Klimabündnis-Jubiläum Industrieviertel

Veröffentlichungsdatum11.11.2025Lesedauer1 MinuteKategorienGemeinde
Klimabündnis

5 Jahre Klimabündnis-Gemeinde

 

Wöllersdorf - Steinabrückl feiert 5 Jahre Klimabündnis-Mitgliedschaft

Seit nun 5 Jahren setzt sich die Gemeinde Wöllersdorf - Steinabrückl als Teil des Klimabündnis-Netzwerks aktiv für den Klimaschutz ein. Im Rahmen eines exklusiven Empfangs mit Bürgermeister Florian Pfaffelmaier, Klimabündnis-NÖ-Geschäftsführerin Petra Schön und LH-Stellvertreter Stephan Pernkopf blickt die Gemeinde auf engagierte Maßnahmen zurück.
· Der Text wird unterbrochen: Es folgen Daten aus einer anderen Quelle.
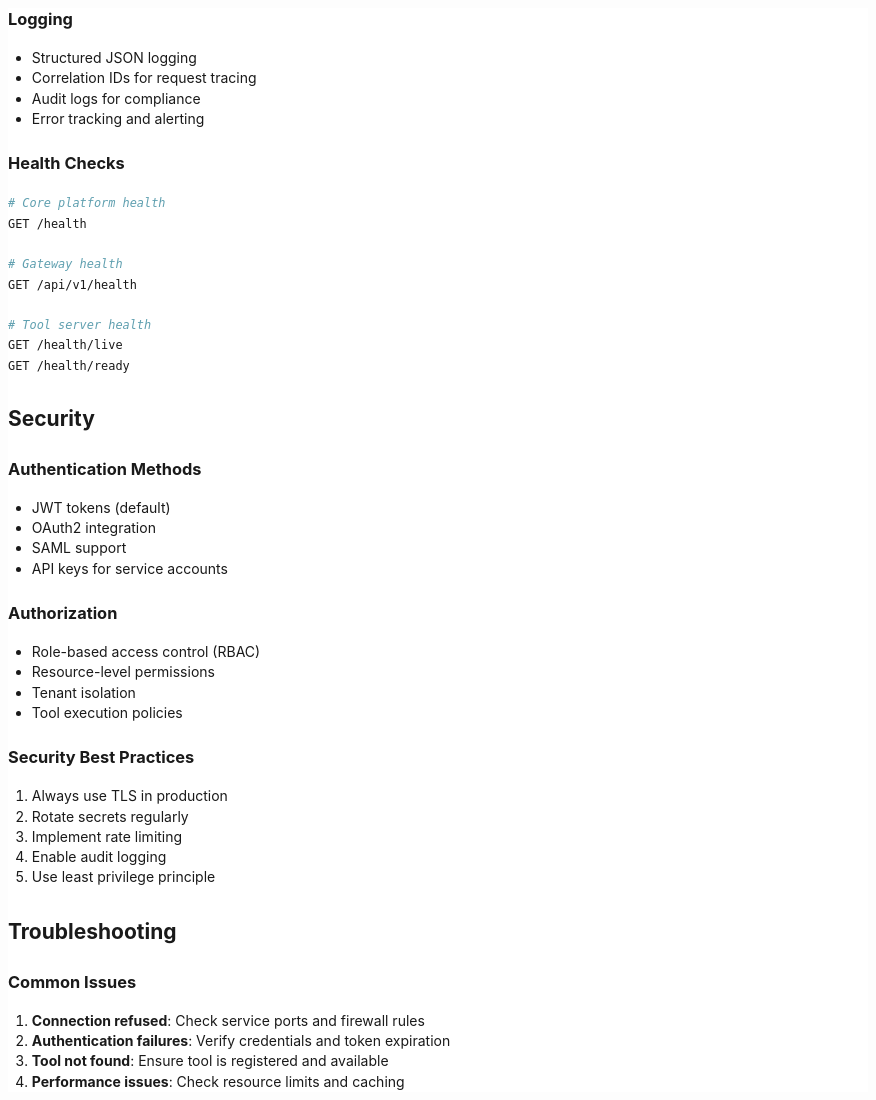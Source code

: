 ### Logging

- Structured JSON logging
- Correlation IDs for request tracing
- Audit logs for compliance
- Error tracking and alerting

### Health Checks

```bash
# Core platform health
GET /health

# Gateway health
GET /api/v1/health

# Tool server health
GET /health/live
GET /health/ready
```

## Security

### Authentication Methods
- JWT tokens (default)
- OAuth2 integration
- SAML support
- API keys for service accounts

### Authorization
- Role-based access control (RBAC)
- Resource-level permissions
- Tenant isolation
- Tool execution policies

### Security Best Practices
1. Always use TLS in production
2. Rotate secrets regularly
3. Implement rate limiting
4. Enable audit logging
5. Use least privilege principle

## Troubleshooting

### Common Issues

1. **Connection refused**: Check service ports and firewall rules
2. **Authentication failures**: Verify credentials and token expiration
3. **Tool not found**: Ensure tool is registered and available
4. **Performance issues**: Check resource limits and caching

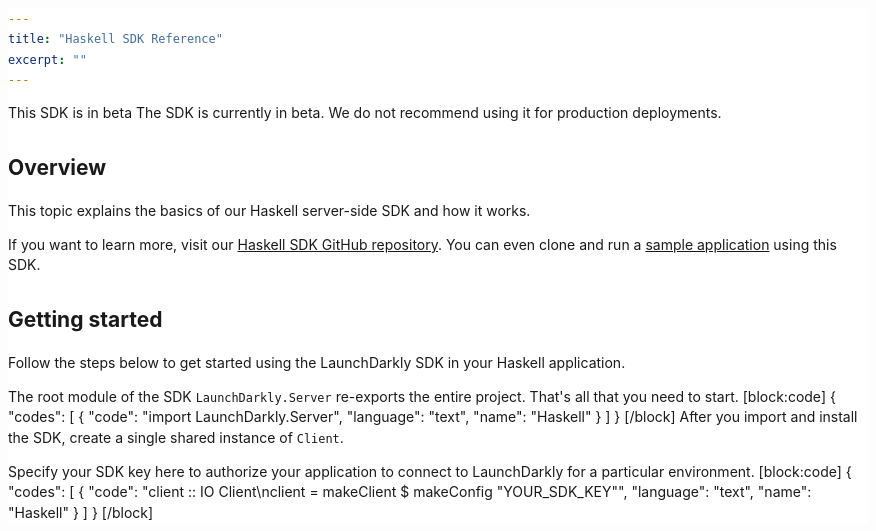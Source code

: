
 ```yaml
---
title: "Haskell SDK Reference"
excerpt: ""
---
```

<Callout intent="info">
<Callout.Title>This SDK is in beta</Callout.Title>
   <Callout.Description>The SDK is currently in beta. We do not recommend using it for production deployments.</Callout.Description>

</Callout>

## Overview
This topic explains the basics of our Haskell server-side SDK and how it works. 

If you want to learn more, visit our [Haskell SDK GitHub repository](https://github.com/launchdarkly/haskell-server-sdk/). You can even clone and run a [sample application](https://github.com/launchdarkly/hello-haskell-server/) using this SDK.
## Getting started
Follow the steps below to get started using the LaunchDarkly SDK in your Haskell application.

The root module of the SDK `LaunchDarkly.Server` re-exports the entire project. That's all that you need to start.
[block:code]
{
  "codes": [
    {
      "code": "import LaunchDarkly.Server",
      "language": "text",
      "name": "Haskell"
    }
  ]
}
[/block]
After you import and install the SDK, create a single shared instance of `Client`. 

Specify your SDK key here to authorize your application to connect to LaunchDarkly for a particular environment. 
[block:code]
{
  "codes": [
    {
      "code": "client :: IO Client\nclient = makeClient $ makeConfig \"YOUR_SDK_KEY\"",
      "language": "text",
      "name": "Haskell"
    }
  ]
}
[/block]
Bürgermeister Florian Pfaffelmaier betont: „Wir sind stolz, Teil vom Klimabündnis zu sein und gemeinsam mit unseren Bürgerinnen und Bürgern nachhaltige Projekte umzusetzen. Unsere Gemeinde hat seit dem Beitritt im Jahr 2020 vieles erreicht.

Informativer Austausch beim Gemeinde-Stammtisch in Lichtenwörth

Im Rahmen eines feierlichen Stammtischs in Lichtenwörth wurden Wöllersdorf – Steinabrückl und andere Jubiläumsgemeinden aus dem Industrieviertel ausgezeichnet. „Die langjährigen Klimabündnis-Gemeinden sind Vorbilder für gelebten Klimaschutz. Nur durch die gelingende Zusammenarbeit vor Ort können wir gemeinsam die gesetzten Klimaziele erreichen“, erklärt Petra Schön, Geschäftsführerin vom Klimabündnis Niederösterreich.

LH-Stellvertreter Stephan Pernkopf ist sichtlich erfreut und betont: „Wir arbeiten gemeinsam an der Zukunft Niederösterreichs – und die fängt in jeder einzelnen Gemeinde an. Klima- und Umweltschutz beginnt vor Ort mit vielen kleinen Maßnahmen, die zusammen große Wirkung haben. Dabei geht es uns nicht nur um globale Ziele, sondern immer ganz konkret um die Bewahrung der Schöpfung und die Lebensqualität in der eigenen Region.“

Klimabündnis

Das Klimabündnis ist das größte europäische Klimaschutz-Netzwerk. In Niederösterreich arbeiten über 800 Gemeinden, Betriebe und Bildungseinrichtungen sowie dem Bundesland Niederösterreich gemeinsam an lokalen Antworten auf die globale Klimakrise. Die Partnerschaft mit indigenen Organisationen am Rio Negro schützt eine Fläche des Amazonas-Regenwaldes 1,6-mal so groß wie Österreich. Und das bereits seit 1990.